-- Task to complete --
From the line containing "- 📫 You can reach me @: chrisbklv@gmail.com" to the line containing "有很多从零开始：从零开始学英" in the records below, set down every line exactly as it stands, both ends included, and skip the pictures.
___
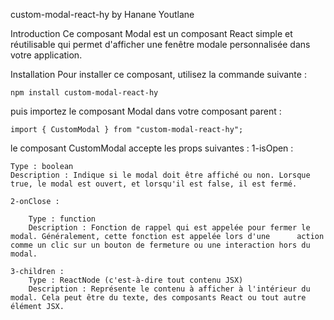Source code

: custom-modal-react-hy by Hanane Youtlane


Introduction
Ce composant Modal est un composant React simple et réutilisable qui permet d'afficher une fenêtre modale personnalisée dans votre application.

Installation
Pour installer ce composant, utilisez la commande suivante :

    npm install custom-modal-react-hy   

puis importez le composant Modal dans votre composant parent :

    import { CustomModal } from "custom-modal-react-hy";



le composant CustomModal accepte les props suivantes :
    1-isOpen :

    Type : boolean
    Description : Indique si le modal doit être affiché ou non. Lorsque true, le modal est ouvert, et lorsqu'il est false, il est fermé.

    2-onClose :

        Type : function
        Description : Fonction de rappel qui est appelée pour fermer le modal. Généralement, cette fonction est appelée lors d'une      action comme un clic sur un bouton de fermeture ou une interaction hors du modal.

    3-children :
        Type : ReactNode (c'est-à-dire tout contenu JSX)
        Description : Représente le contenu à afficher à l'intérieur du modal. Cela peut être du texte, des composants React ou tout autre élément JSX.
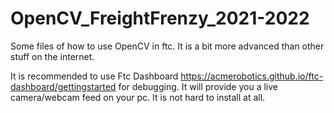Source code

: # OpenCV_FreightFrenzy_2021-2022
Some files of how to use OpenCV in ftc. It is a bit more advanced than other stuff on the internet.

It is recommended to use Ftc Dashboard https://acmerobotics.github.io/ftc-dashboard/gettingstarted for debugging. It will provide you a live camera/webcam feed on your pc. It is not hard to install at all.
___
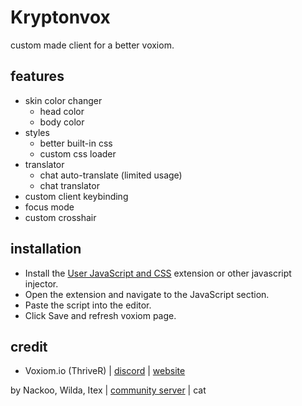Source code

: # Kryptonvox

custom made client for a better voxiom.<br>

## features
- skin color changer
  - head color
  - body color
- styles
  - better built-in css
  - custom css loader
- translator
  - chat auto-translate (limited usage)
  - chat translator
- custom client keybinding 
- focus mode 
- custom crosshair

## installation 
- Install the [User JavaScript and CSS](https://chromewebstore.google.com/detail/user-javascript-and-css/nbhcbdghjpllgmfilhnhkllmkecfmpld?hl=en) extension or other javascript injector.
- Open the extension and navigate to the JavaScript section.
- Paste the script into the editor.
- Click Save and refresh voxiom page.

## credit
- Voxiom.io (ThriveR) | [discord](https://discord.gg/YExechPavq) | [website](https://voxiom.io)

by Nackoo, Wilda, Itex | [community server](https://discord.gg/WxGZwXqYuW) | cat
___
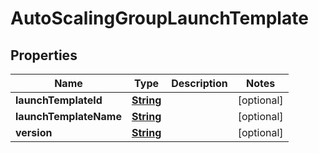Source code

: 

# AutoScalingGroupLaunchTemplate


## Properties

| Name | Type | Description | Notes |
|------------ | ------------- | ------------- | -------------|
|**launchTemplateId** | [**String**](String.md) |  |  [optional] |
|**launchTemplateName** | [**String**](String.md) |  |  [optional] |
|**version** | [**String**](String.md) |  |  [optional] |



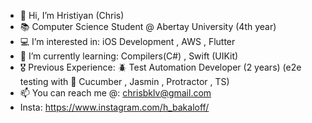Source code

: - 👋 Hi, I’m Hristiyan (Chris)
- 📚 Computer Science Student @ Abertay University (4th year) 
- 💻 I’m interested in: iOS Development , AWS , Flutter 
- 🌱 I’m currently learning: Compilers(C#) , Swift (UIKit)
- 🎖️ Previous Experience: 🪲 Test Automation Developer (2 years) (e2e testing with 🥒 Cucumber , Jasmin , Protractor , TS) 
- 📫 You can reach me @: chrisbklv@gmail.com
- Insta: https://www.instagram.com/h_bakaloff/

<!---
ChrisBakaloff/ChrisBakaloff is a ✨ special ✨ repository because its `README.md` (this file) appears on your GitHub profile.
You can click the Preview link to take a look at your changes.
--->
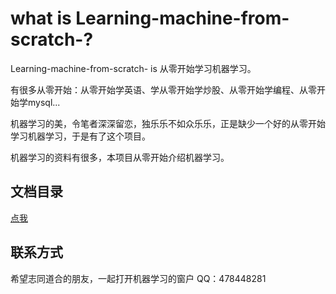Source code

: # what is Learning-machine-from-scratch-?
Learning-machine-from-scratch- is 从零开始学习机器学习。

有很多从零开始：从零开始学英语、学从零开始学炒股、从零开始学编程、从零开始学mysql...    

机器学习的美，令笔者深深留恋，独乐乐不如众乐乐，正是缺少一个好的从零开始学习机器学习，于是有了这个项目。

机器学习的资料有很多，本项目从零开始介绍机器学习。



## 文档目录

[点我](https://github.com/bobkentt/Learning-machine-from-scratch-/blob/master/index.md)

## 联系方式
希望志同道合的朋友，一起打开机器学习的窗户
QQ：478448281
___
-- Expected answer --
- 📫 You can reach me @: chrisbklv@gmail.com
- Insta: https://www.instagram.com/h_bakaloff/

<!---
ChrisBakaloff/ChrisBakaloff is a ✨ special ✨ repository because its `README.md` (this file) appears on your GitHub profile.
You can click the Preview link to take a look at your changes.
--->
Source code

: # what is Learning-machine-from-scratch-?
Learning-machine-from-scratch- is 从零开始学习机器学习。

有很多从零开始：从零开始学英语、学从零开始学炒股、从零开始学编程、从零开始学mysql...    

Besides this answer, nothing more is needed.